WORK INSTRUCTIONS:
What you return must match the entries exactly, except that the pictures are gone.

DATA FOR REVIEW:
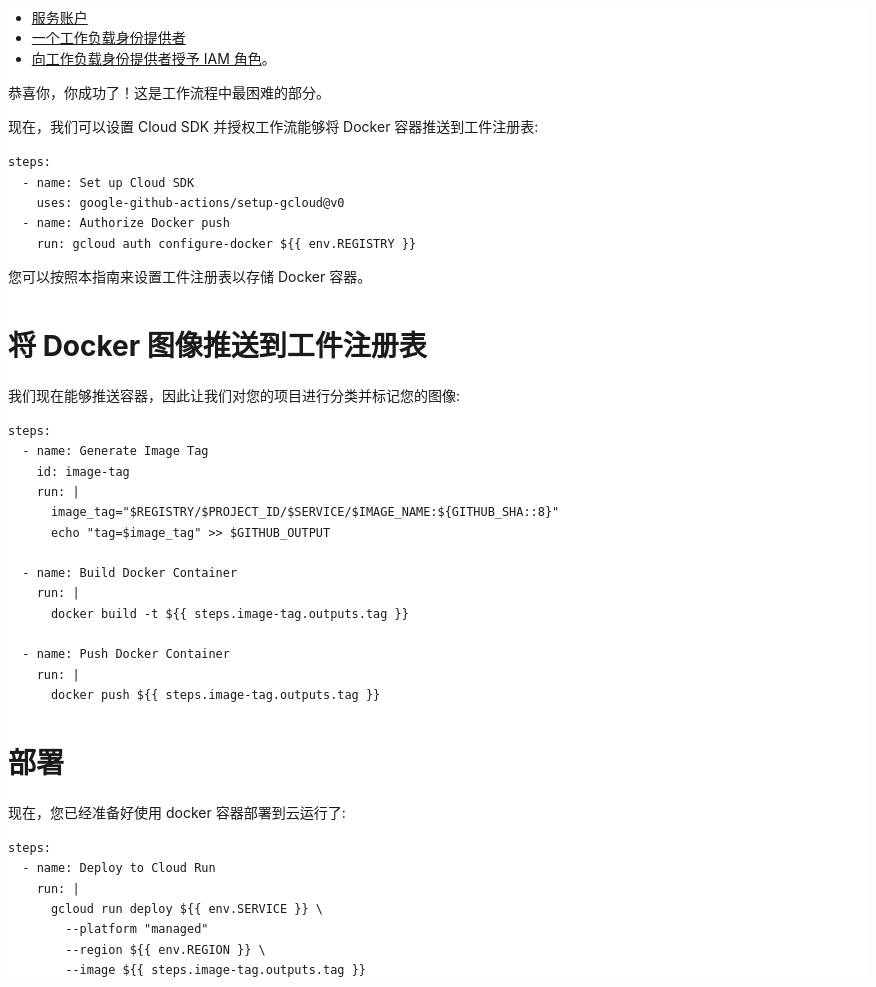 *   [服务账户](https://cloud.google.com/iam/docs/creating-managing-service-account-keys)
*   [一个工作负载身份提供者](https://cloud.google.com/iam/docs/configuring-workforce-identity-federation)
*   [向工作负载身份提供者授予 IAM 角色](https://cloud.google.com/blog/products/identity-security/enabling-keyless-authentication-from-github-actions)。

恭喜你，你成功了！这是工作流程中最困难的部分。

现在，我们可以设置 Cloud SDK 并授权工作流能够将 Docker 容器推送到工件注册表:

```
steps:
  - name: Set up Cloud SDK
    uses: google-github-actions/setup-gcloud@v0
  - name: Authorize Docker push
    run: gcloud auth configure-docker ${{ env.REGISTRY }}
```

您可以按照本指南来设置工件注册表以存储 Docker 容器。

# 将 Docker 图像推送到工件注册表

我们现在能够推送容器，因此让我们对您的项目进行分类并标记您的图像:

```
steps:
  - name: Generate Image Tag
    id: image-tag
    run: |
      image_tag="$REGISTRY/$PROJECT_ID/$SERVICE/$IMAGE_NAME:${GITHUB_SHA::8}"
      echo "tag=$image_tag" >> $GITHUB_OUTPUT

  - name: Build Docker Container
    run: |
      docker build -t ${{ steps.image-tag.outputs.tag }}

  - name: Push Docker Container
    run: |
      docker push ${{ steps.image-tag.outputs.tag }}
```

# 部署

现在，您已经准备好使用 docker 容器部署到云运行了:

```
steps:
  - name: Deploy to Cloud Run
    run: |
      gcloud run deploy ${{ env.SERVICE }} \
        --platform "managed"
        --region ${{ env.REGION }} \
        --image ${{ steps.image-tag.outputs.tag }}
```
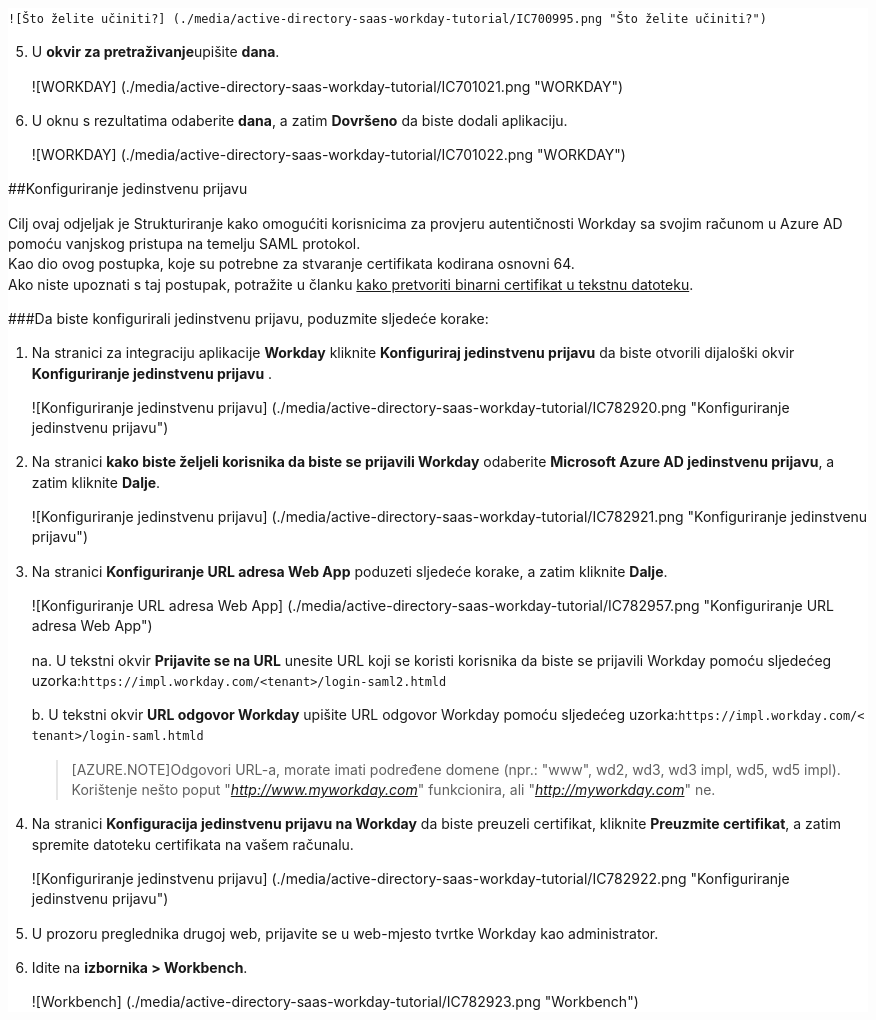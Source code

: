     ![Što želite učiniti?] (./media/active-directory-saas-workday-tutorial/IC700995.png "Što želite učiniti?")

5.  U **okvir za pretraživanje**upišite **dana**.

    ![WORKDAY] (./media/active-directory-saas-workday-tutorial/IC701021.png "WORKDAY")

6.  U oknu s rezultatima odaberite **dana**, a zatim **Dovršeno** da biste dodali aplikaciju.

    ![WORKDAY] (./media/active-directory-saas-workday-tutorial/IC701022.png "WORKDAY")

##<a name="configuring-single-sign-on"></a>Konfiguriranje jedinstvenu prijavu
  
Cilj ovaj odjeljak je Strukturiranje kako omogućiti korisnicima za provjeru autentičnosti Workday sa svojim računom u Azure AD pomoću vanjskog pristupa na temelju SAML protokol.  
Kao dio ovog postupka, koje su potrebne za stvaranje certifikata kodirana osnovni 64.  
Ako niste upoznati s taj postupak, potražite u članku [kako pretvoriti binarni certifikat u tekstnu datoteku](http://youtu.be/PlgrzUZ-Y1o).

###<a name="to-configure-single-sign-on-perform-the-following-steps"></a>Da biste konfigurirali jedinstvenu prijavu, poduzmite sljedeće korake:

1.  Na stranici za integraciju aplikacije **Workday** kliknite **Konfiguriraj jedinstvenu prijavu** da biste otvorili dijaloški okvir **Konfiguriranje jedinstvenu prijavu** .

    ![Konfiguriranje jedinstvenu prijavu] (./media/active-directory-saas-workday-tutorial/IC782920.png "Konfiguriranje jedinstvenu prijavu")

2.  Na stranici **kako biste željeli korisnika da biste se prijavili Workday** odaberite **Microsoft Azure AD jedinstvenu prijavu**, a zatim kliknite **Dalje**.

    ![Konfiguriranje jedinstvenu prijavu] (./media/active-directory-saas-workday-tutorial/IC782921.png "Konfiguriranje jedinstvenu prijavu")

3.  Na stranici **Konfiguriranje URL adresa Web App** poduzeti sljedeće korake, a zatim kliknite **Dalje**.

    ![Konfiguriranje URL adresa Web App] (./media/active-directory-saas-workday-tutorial/IC782957.png "Konfiguriranje URL adresa Web App")

    na. U tekstni okvir **Prijavite se na URL** unesite URL koji se koristi korisnika da biste se prijavili Workday pomoću sljedećeg uzorka:`https://impl.workday.com/<tenant>/login-saml2.htmld`

    b.  U tekstni okvir **URL odgovor Workday** upišite URL odgovor Workday pomoću sljedećeg uzorka:`https://impl.workday.com/<tenant>/login-saml.htmld`

    >[AZURE.NOTE]Odgovori URL-a, morate imati podređene domene (npr.: "www", wd2, wd3, wd3 impl, wd5, wd5 impl). 
    >Korištenje nešto poput "*http://www.myworkday.com*" funkcionira, ali "*http://myworkday.com*" ne. 
 
4.  Na stranici **Konfiguracija jedinstvenu prijavu na Workday** da biste preuzeli certifikat, kliknite **Preuzmite certifikat**, a zatim spremite datoteku certifikata na vašem računalu.

    ![Konfiguriranje jedinstvenu prijavu] (./media/active-directory-saas-workday-tutorial/IC782922.png "Konfiguriranje jedinstvenu prijavu")

5.  U prozoru preglednika drugoj web, prijavite se u web-mjesto tvrtke Workday kao administrator.

6.  Idite na **izbornika \> Workbench**.

    ![Workbench] (./media/active-directory-saas-workday-tutorial/IC782923.png "Workbench")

TASK ANSWER:
 *   [服务账户](https://cloud.google.com/iam/docs/creating-managing-service-account-keys)
*   [一个工作负载身份提供者](https://cloud.google.com/iam/docs/configuring-workforce-identity-federation)
*   [向工作负载身份提供者授予 IAM 角色](https://cloud.google.com/blog/products/identity-security/enabling-keyless-authentication-from-github-actions)。

恭喜你，你成功了！这是工作流程中最困难的部分。

现在，我们可以设置 Cloud SDK 并授权工作流能够将 Docker 容器推送到工件注册表:

```
steps:
  - name: Set up Cloud SDK
    uses: google-github-actions/setup-gcloud@v0
  - name: Authorize Docker push
    run: gcloud auth configure-docker ${{ env.REGISTRY }}
```

您可以按照本指南来设置工件注册表以存储 Docker 容器。

# 将 Docker 图像推送到工件注册表

我们现在能够推送容器，因此让我们对您的项目进行分类并标记您的图像:

```
steps:
  - name: Generate Image Tag
    id: image-tag
    run: |
      image_tag="$REGISTRY/$PROJECT_ID/$SERVICE/$IMAGE_NAME:${GITHUB_SHA::8}"
      echo "tag=$image_tag" >> $GITHUB_OUTPUT

  - name: Build Docker Container
    run: |
      docker build -t ${{ steps.image-tag.outputs.tag }}

  - name: Push Docker Container
    run: |
      docker push ${{ steps.image-tag.outputs.tag }}
```

# 部署

现在，您已经准备好使用 docker 容器部署到云运行了:

```
steps:
  - name: Deploy to Cloud Run
    run: |
      gcloud run deploy ${{ env.SERVICE }} \
        --platform "managed"
        --region ${{ env.REGION }} \
        --image ${{ steps.image-tag.outputs.tag }}
```
Source code

:     ![Što želite učiniti?] (./media/active-directory-saas-workday-tutorial/IC700995.png "Što želite učiniti?")

5.  U **okvir za pretraživanje**upišite **dana**.

    ![WORKDAY] (./media/active-directory-saas-workday-tutorial/IC701021.png "WORKDAY")

6.  U oknu s rezultatima odaberite **dana**, a zatim **Dovršeno** da biste dodali aplikaciju.

    ![WORKDAY] (./media/active-directory-saas-workday-tutorial/IC701022.png "WORKDAY")

##<a name="configuring-single-sign-on"></a>Konfiguriranje jedinstvenu prijavu
  
Cilj ovaj odjeljak je Strukturiranje kako omogućiti korisnicima za provjeru autentičnosti Workday sa svojim računom u Azure AD pomoću vanjskog pristupa na temelju SAML protokol.  
Kao dio ovog postupka, koje su potrebne za stvaranje certifikata kodirana osnovni 64.  
Ako niste upoznati s taj postupak, potražite u članku [kako pretvoriti binarni certifikat u tekstnu datoteku](http://youtu.be/PlgrzUZ-Y1o).

###<a name="to-configure-single-sign-on-perform-the-following-steps"></a>Da biste konfigurirali jedinstvenu prijavu, poduzmite sljedeće korake:

1.  Na stranici za integraciju aplikacije **Workday** kliknite **Konfiguriraj jedinstvenu prijavu** da biste otvorili dijaloški okvir **Konfiguriranje jedinstvenu prijavu** .

    ![Konfiguriranje jedinstvenu prijavu] (./media/active-directory-saas-workday-tutorial/IC782920.png "Konfiguriranje jedinstvenu prijavu")

2.  Na stranici **kako biste željeli korisnika da biste se prijavili Workday** odaberite **Microsoft Azure AD jedinstvenu prijavu**, a zatim kliknite **Dalje**.

    ![Konfiguriranje jedinstvenu prijavu] (./media/active-directory-saas-workday-tutorial/IC782921.png "Konfiguriranje jedinstvenu prijavu")

3.  Na stranici **Konfiguriranje URL adresa Web App** poduzeti sljedeće korake, a zatim kliknite **Dalje**.

    ![Konfiguriranje URL adresa Web App] (./media/active-directory-saas-workday-tutorial/IC782957.png "Konfiguriranje URL adresa Web App")

    na. U tekstni okvir **Prijavite se na URL** unesite URL koji se koristi korisnika da biste se prijavili Workday pomoću sljedećeg uzorka:`https://impl.workday.com/<tenant>/login-saml2.htmld`

    b.  U tekstni okvir **URL odgovor Workday** upišite URL odgovor Workday pomoću sljedećeg uzorka:`https://impl.workday.com/<tenant>/login-saml.htmld`

    >[AZURE.NOTE]Odgovori URL-a, morate imati podređene domene (npr.: "www", wd2, wd3, wd3 impl, wd5, wd5 impl). 
    >Korištenje nešto poput "*http://www.myworkday.com*" funkcionira, ali "*http://myworkday.com*" ne. 
 
4.  Na stranici **Konfiguracija jedinstvenu prijavu na Workday** da biste preuzeli certifikat, kliknite **Preuzmite certifikat**, a zatim spremite datoteku certifikata na vašem računalu.

    ![Konfiguriranje jedinstvenu prijavu] (./media/active-directory-saas-workday-tutorial/IC782922.png "Konfiguriranje jedinstvenu prijavu")

5.  U prozoru preglednika drugoj web, prijavite se u web-mjesto tvrtke Workday kao administrator.

6.  Idite na **izbornika \> Workbench**.

    ![Workbench] (./media/active-directory-saas-workday-tutorial/IC782923.png "Workbench")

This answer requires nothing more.